I’ve posted a couple of times (here and here) on CC Goldwater’s documentary, Mr. Conservative, but will have to postpone actually watching. My high definition recorder (required for pay cable) only handles two shows at a time and the documentary was on at the same time as both Studio 60 On the Sunset Strip and Weeds, and therefore I only watched part of the documentary and am recording it during a later showing this week. The part I did watch reminded me of an aspect of Goldwater I previously knew but totally forgot about while thinking of the political issues. Goldwater was an avid shortwave radio hobbyist. (For those of you too young to know what this means, think of instant messaging over radio with spoken words or Morse code rather than a keyboard.) Goldwater would sit on the shortwave radio talking to people all over the world. If he was around today, there’s no doubt he’d be active in the blogosphere.

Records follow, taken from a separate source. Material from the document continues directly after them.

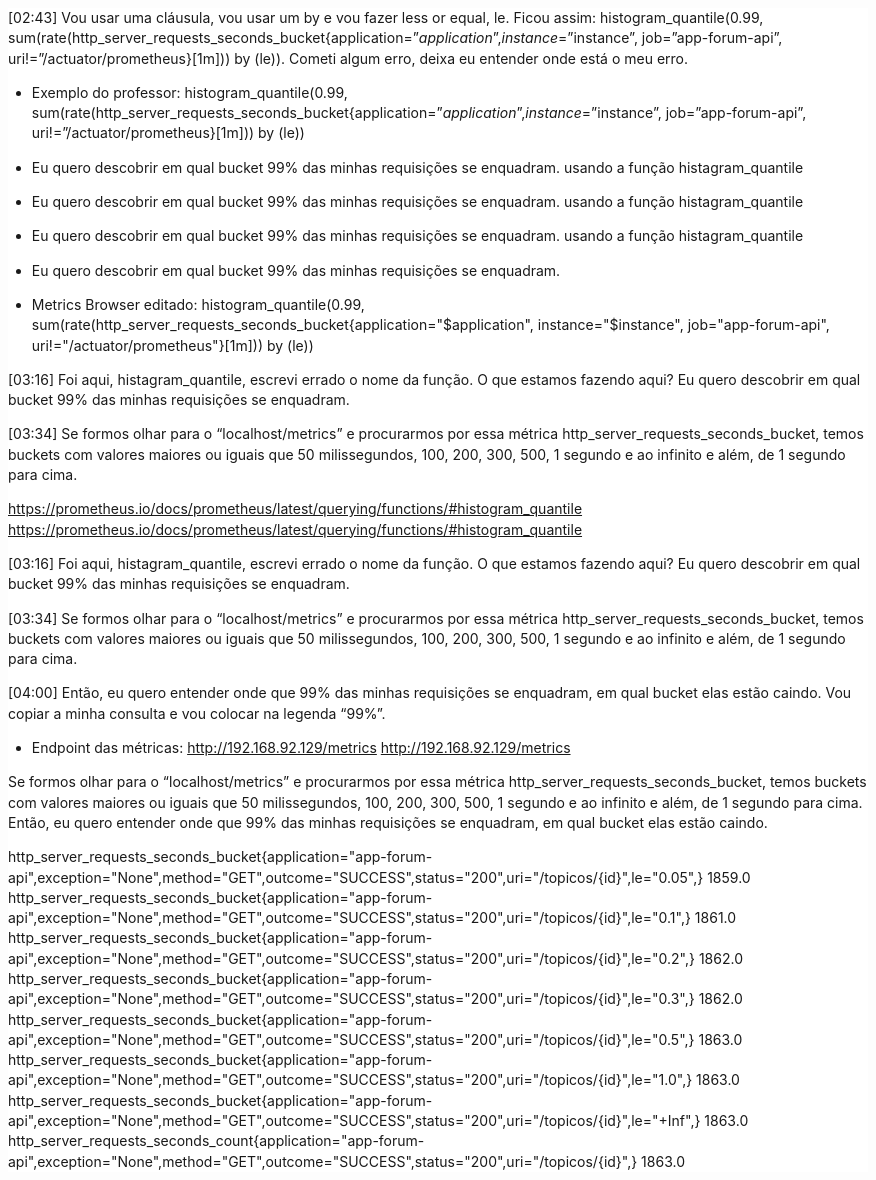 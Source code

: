 [02:43] Vou usar uma cláusula, vou usar um by e vou fazer less or equal, le. Ficou assim: histogram_quantile(0.99, sum(rate(http_server_requests_seconds_bucket{application=”$application”, instance=”$instance”, job=”app-forum-api”, uri!=”/actuator/prometheus}[1m])) by (le)). Cometi algum erro, deixa eu entender onde está o meu erro.

- Exemplo do professor:
histogram_quantile(0.99, sum(rate(http_server_requests_seconds_bucket{application=”$application”, instance=”$instance”, job=”app-forum-api”, uri!=”/actuator/prometheus}[1m])) by (le))

- Eu quero descobrir em qual bucket 99% das minhas requisições se enquadram.
    usando a função histagram_quantile
- Eu quero descobrir em qual bucket 99% das minhas requisições se enquadram.
    usando a função histagram_quantile
- Eu quero descobrir em qual bucket 99% das minhas requisições se enquadram.
    usando a função histagram_quantile
- Eu quero descobrir em qual bucket 99% das minhas requisições se enquadram.

- Metrics Browser editado:
histogram_quantile(0.99, sum(rate(http_server_requests_seconds_bucket{application="$application", instance="$instance", job="app-forum-api", uri!="/actuator/prometheus"}[1m])) by (le))


[03:16] Foi aqui, histagram_quantile, escrevi errado o nome da função. O que estamos fazendo aqui? Eu quero descobrir em qual bucket 99% das minhas requisições se enquadram.

[03:34] Se formos olhar para o “localhost/metrics” e procurarmos por essa métrica http_server_requests_seconds_bucket, temos buckets com valores maiores ou iguais que 50 milissegundos, 100, 200, 300, 500, 1 segundo e ao infinito e além, de 1 segundo para cima.

https://prometheus.io/docs/prometheus/latest/querying/functions/#histogram_quantile
<https://prometheus.io/docs/prometheus/latest/querying/functions/#histogram_quantile>

[03:16] Foi aqui, histagram_quantile, escrevi errado o nome da função. O que estamos fazendo aqui? Eu quero descobrir em qual bucket 99% das minhas requisições se enquadram.

[03:34] Se formos olhar para o “localhost/metrics” e procurarmos por essa métrica http_server_requests_seconds_bucket, temos buckets com valores maiores ou iguais que 50 milissegundos, 100, 200, 300, 500, 1 segundo e ao infinito e além, de 1 segundo para cima.

[04:00] Então, eu quero entender onde que 99% das minhas requisições se enquadram, em qual bucket elas estão caindo. Vou copiar a minha consulta e vou colocar na legenda “99%”.


- Endpoint das métricas:
http://192.168.92.129/metrics
<http://192.168.92.129/metrics>

Se formos olhar para o “localhost/metrics” e procurarmos por essa métrica http_server_requests_seconds_bucket, temos buckets com valores maiores ou iguais que 50 milissegundos, 100, 200, 300, 500, 1 segundo e ao infinito e além, de 1 segundo para cima.
Então, eu quero entender onde que 99% das minhas requisições se enquadram, em qual bucket elas estão caindo. 

http_server_requests_seconds_bucket{application="app-forum-api",exception="None",method="GET",outcome="SUCCESS",status="200",uri="/topicos/{id}",le="0.05",} 1859.0
http_server_requests_seconds_bucket{application="app-forum-api",exception="None",method="GET",outcome="SUCCESS",status="200",uri="/topicos/{id}",le="0.1",} 1861.0
http_server_requests_seconds_bucket{application="app-forum-api",exception="None",method="GET",outcome="SUCCESS",status="200",uri="/topicos/{id}",le="0.2",} 1862.0
http_server_requests_seconds_bucket{application="app-forum-api",exception="None",method="GET",outcome="SUCCESS",status="200",uri="/topicos/{id}",le="0.3",} 1862.0
http_server_requests_seconds_bucket{application="app-forum-api",exception="None",method="GET",outcome="SUCCESS",status="200",uri="/topicos/{id}",le="0.5",} 1863.0
http_server_requests_seconds_bucket{application="app-forum-api",exception="None",method="GET",outcome="SUCCESS",status="200",uri="/topicos/{id}",le="1.0",} 1863.0
http_server_requests_seconds_bucket{application="app-forum-api",exception="None",method="GET",outcome="SUCCESS",status="200",uri="/topicos/{id}",le="+Inf",} 1863.0
http_server_requests_seconds_count{application="app-forum-api",exception="None",method="GET",outcome="SUCCESS",status="200",uri="/topicos/{id}",} 1863.0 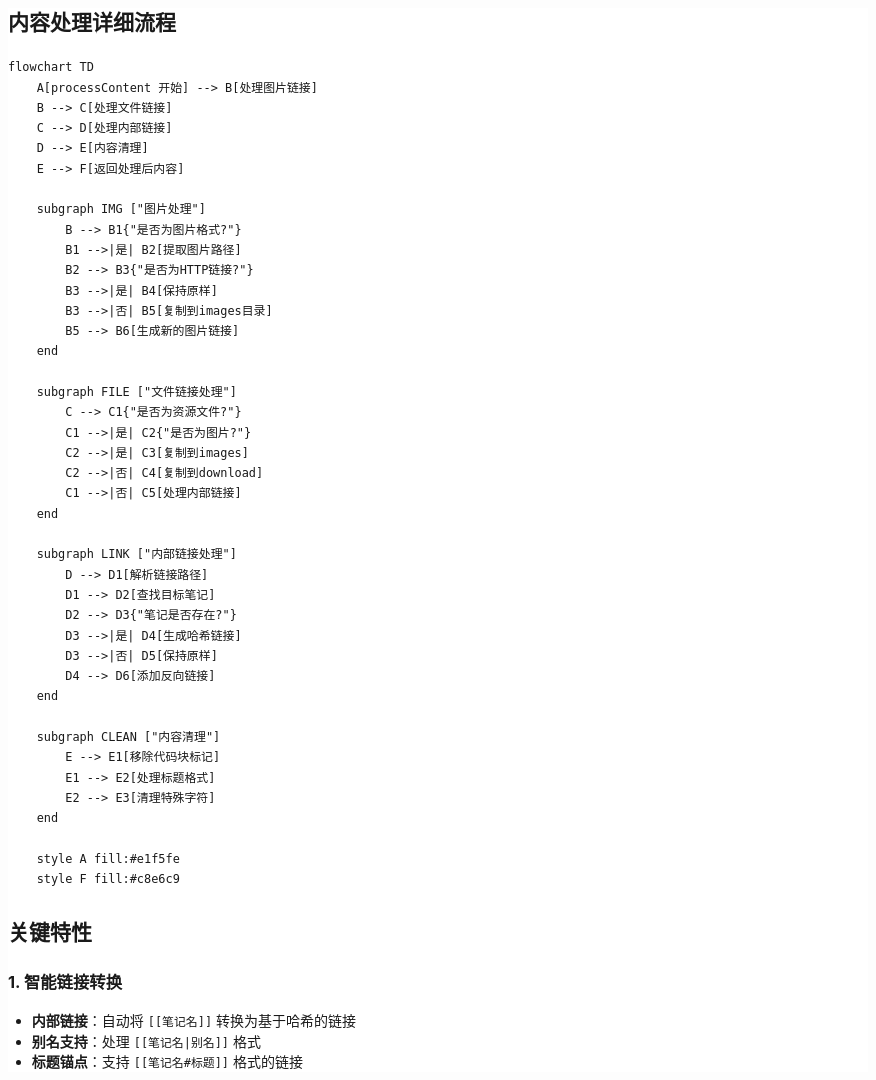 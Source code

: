 ## 内容处理详细流程

```mermaid
flowchart TD
    A[processContent 开始] --> B[处理图片链接]
    B --> C[处理文件链接]
    C --> D[处理内部链接]
    D --> E[内容清理]
    E --> F[返回处理后内容]

    subgraph IMG ["图片处理"]
        B --> B1{"是否为图片格式?"}
        B1 -->|是| B2[提取图片路径]
        B2 --> B3{"是否为HTTP链接?"}
        B3 -->|是| B4[保持原样]
        B3 -->|否| B5[复制到images目录]
        B5 --> B6[生成新的图片链接]
    end

    subgraph FILE ["文件链接处理"]
        C --> C1{"是否为资源文件?"}
        C1 -->|是| C2{"是否为图片?"}
        C2 -->|是| C3[复制到images]
        C2 -->|否| C4[复制到download]
        C1 -->|否| C5[处理内部链接]
    end

    subgraph LINK ["内部链接处理"]
        D --> D1[解析链接路径]
        D1 --> D2[查找目标笔记]
        D2 --> D3{"笔记是否存在?"}
        D3 -->|是| D4[生成哈希链接]
        D3 -->|否| D5[保持原样]
        D4 --> D6[添加反向链接]
    end

    subgraph CLEAN ["内容清理"]
        E --> E1[移除代码块标记]
        E1 --> E2[处理标题格式]
        E2 --> E3[清理特殊字符]
    end

    style A fill:#e1f5fe
    style F fill:#c8e6c9
```

## 关键特性

### 1. 智能链接转换
- **内部链接**：自动将 `[[笔记名]]` 转换为基于哈希的链接
- **别名支持**：处理 `[[笔记名|别名]]` 格式
- **标题锚点**：支持 `[[笔记名#标题]]` 格式的链接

Unitl I can view the entire documentary, I found Andrew Sullivan’s comments interesting:

Goldwater was an adamant defender of states’ rights, a principle he stuck with even though it meant being smeared as a bigot and a racist. Bush’s GOP has no principled interest in federalism, from its education policies to its attacks on states that violate religious doctrines on such issues as marriage, end-of-life matters and even medical marijuana. From the 1970s, Goldwater recognized Falwell and the religious right for what they are: charlatans who have as much concern for traditional conservatism as big government liberals do. What Goldwater would have said about the Schiavo case would not be broadcastable on network television. He also adhered to the old conservative notion of live-and-let-live. He never had a problem with gays, and although he clearly found abortion an awful thing, he wasn’t about to remove a female citizen’s right in the early stages of pregnancy to control her own body. He was, in other words, a conservative. Or as his great book put it: a conservative with a conscience. And if he was a conservative, then the current Republican party and the current president simply aren’t.

Goldwater’s opposition to the Civil Rights Act is often mistaken for racism, but more likely it was an expression of his opposition to the federal government intervening in activities of the states. In his later, more liberal years, Goldwater did admit he was wrong on this. Sullivan finds another significance in Goldwater’s vote:

The irony of Goldwater’s career is that this decision, made on a principled stance of federalism and limited government, became something else on the ground. It shifted the Republican Party base away from California and the sun-belt into the Deep South. Goldwater was a Western conservative, not a Southern one. And whichever party the South controls will have a hard time reflecting the kind of skeptical, libertarian, tolerant principles Goldwater believed in. So he both created American conservatism and laid the grounds for its eventual implosion.

While far too many Republicans defend George Bush regardless of his acts, Sullivan doesn’t hesitate to differentiate between Bush and the Goldwater-style conservatives:

All these years later, the end-result is a Texan president who hasn’t seen a civil liberty he wouldn’t junk at a second’s notice, who bases campaigns on subtle appeals to prejudice and fear of minorities, who has doubled the debt of the next generation, expanded government at a pace not seen since FDR, engaged in two reckless wars without the preparation or manpower to succeed, presided over a government riddled with incompetence and cronyism, and who has nominated candidates to the Supreme Court using their religious faith as a criterion. Whatever else Bush is, he is not merely not Goldwater. He is, in many ways, his nemesis. Which is why conservatism as we have known it has been strangled – by the Republicans.